E também conseguiu finalmente balancear a trama, equilibrando bem os exageros com o suspense e o senso de humor negro característico da série literária, desta vez sem descambar para o puramente absurdo, como já aconteceu em livros anteriores. E o faz tirando sarro de Hollywood, onde sua maior criação ficou famosa graças à adaptação para a televisão.

Delfos, Dexter em Cena, Capa

Acontece que na trama, um novo seriado policial está sendo filmado em Miami e os produtores conseguem a cooperação e a assistência da polícia local para que os atores possam acompanhar de perto o trabalho policial, e assim fazer o chamado laboratório. Dexter fica então encarregado de mostrar os meandros da perícia forense para o astro do seriado, enquanto sua irmã Deborah não fica nada contente em ter de servir de babá para a protagonista feminina da série, que irá encarnar uma detetive de homicídios.

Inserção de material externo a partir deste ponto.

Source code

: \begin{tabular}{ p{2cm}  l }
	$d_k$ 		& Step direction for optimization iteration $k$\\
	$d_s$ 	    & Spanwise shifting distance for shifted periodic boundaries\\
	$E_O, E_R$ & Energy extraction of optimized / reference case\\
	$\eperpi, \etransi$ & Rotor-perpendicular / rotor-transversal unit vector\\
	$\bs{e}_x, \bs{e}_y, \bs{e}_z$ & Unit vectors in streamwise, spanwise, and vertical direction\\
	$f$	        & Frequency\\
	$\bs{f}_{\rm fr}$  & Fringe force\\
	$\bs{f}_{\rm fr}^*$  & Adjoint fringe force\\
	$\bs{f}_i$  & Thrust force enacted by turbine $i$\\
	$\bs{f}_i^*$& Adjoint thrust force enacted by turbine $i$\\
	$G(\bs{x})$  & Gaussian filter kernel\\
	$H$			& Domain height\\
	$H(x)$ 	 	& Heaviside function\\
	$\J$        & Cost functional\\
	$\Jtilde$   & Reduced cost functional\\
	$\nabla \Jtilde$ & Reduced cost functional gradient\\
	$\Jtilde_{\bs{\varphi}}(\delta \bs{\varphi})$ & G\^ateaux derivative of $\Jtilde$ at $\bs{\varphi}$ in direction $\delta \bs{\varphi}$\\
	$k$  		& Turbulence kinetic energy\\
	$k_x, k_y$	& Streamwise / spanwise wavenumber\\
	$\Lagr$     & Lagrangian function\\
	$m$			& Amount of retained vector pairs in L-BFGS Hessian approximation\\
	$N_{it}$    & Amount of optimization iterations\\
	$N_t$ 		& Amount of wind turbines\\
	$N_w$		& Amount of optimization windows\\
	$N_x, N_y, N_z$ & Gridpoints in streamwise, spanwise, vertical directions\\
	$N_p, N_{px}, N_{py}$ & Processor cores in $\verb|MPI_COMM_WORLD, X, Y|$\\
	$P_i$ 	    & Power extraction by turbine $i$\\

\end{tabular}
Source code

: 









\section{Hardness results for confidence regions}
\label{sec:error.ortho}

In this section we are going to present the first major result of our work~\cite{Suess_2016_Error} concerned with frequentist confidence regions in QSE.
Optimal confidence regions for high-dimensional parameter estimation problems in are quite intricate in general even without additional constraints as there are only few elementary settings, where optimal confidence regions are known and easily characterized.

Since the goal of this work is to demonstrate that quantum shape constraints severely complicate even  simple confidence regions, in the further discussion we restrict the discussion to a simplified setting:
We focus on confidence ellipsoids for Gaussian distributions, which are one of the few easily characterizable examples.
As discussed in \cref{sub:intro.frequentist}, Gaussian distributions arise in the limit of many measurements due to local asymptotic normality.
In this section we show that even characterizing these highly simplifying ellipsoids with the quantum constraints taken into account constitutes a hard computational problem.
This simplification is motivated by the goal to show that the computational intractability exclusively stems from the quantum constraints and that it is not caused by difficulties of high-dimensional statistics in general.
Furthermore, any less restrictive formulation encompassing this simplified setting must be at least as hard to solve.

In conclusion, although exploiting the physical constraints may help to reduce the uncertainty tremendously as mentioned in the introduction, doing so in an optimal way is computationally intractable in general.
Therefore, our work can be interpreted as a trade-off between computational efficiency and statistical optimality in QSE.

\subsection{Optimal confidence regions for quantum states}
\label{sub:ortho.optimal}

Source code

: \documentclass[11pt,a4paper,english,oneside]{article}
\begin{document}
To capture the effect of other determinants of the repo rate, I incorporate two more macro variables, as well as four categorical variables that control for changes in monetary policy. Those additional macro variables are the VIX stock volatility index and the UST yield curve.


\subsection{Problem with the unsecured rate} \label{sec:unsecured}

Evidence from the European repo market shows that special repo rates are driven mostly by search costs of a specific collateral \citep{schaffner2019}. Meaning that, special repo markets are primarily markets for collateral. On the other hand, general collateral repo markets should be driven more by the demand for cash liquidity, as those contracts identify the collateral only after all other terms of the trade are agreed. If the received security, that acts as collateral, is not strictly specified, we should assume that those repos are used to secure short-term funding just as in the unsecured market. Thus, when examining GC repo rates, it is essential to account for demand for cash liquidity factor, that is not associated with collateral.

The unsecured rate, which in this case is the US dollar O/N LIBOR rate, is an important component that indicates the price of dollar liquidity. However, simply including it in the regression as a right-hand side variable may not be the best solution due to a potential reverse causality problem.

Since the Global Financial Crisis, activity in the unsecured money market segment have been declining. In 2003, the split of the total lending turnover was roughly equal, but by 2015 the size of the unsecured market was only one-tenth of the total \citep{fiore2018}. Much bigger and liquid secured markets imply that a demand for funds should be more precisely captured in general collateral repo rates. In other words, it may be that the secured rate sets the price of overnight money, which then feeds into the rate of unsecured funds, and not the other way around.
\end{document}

E, claro, como não poderia deixar de ser, no meio disso, mais um serial killer começa a se divertir por aí, ou este não seria um livro de Dexter. O mais legal, contudo, é a direção inesperada para a qual a história leva seu personagem principal, mostrando que nem mesmo o frio e desprovido de emoções Dexter é imune ao universo glamoroso das celebridades.

HOLLYWOOD

Primeiro, ao sentir uma grande atração por Jackie Forrest, a estrela da série, revela-se mais mundano do que imaginava. E depois, ao ele próprio se surpreender ao se dar conta de quanto está gostando de ficar perto do estilo de vida dos ricos e famosos debaixo dos holofotes. Percebe, com o máximo de ironia, que justo ele, uma pessoa que por motivos óbvios tem de levar uma vida discreta e low profile, sem chamar atenção, está adorando estar no centro da ribalta desejando seus quinze minutos de fama.

É essa dualidade entre a obrigação de se resguardar para não revelar seu grande segredo e o recém adquirido gosto pelo estilo de vida chamativo das estrelas que move o livro e gera seus melhores momentos, tornando este o melhor aspecto da leitura, muito mais até do que o desfecho da história principal e seu mistério, muito mais óbvio e fácil de matar para quem já está familiarizado com os outros livros.

Dexter em Cena repete os muitos defeitos frequentes que assolam a série desde o começo, mas ao apresentar uma boa história, que leva o personagem numa direção inesperada, fazendo-o descobrir coisas sobre ele mesmo que sequer sabia que existiam, acaba se colocando num caminho muito mais interessante. E é isso que faz valer a leitura e, pela primeira vez, ser um livro da série que realmente merece ser indicado. Assim, aos que quiserem conhecer a série literária, esta é a pedida.